*EXERCISE PROMPT*.
In the data below, find each line carrying the string "includegraphics" and copy it out.

*EXTRACTED INFORMATION*.
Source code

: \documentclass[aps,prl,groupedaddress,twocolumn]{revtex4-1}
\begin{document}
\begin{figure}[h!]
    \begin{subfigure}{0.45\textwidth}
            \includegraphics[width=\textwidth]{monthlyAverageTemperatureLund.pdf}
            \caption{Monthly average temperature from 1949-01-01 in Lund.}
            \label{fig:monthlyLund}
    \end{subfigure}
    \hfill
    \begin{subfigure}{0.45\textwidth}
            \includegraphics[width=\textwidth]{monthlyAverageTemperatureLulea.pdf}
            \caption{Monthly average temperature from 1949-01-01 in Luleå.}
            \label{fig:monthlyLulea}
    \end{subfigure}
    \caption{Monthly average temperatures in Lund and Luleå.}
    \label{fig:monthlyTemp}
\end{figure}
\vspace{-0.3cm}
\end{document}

*WRITTEN REPLY*.
            \includegraphics[width=\textwidth]{monthlyAverageTemperatureLund.pdf}
            \includegraphics[width=\textwidth]{monthlyAverageTemperatureLulea.pdf}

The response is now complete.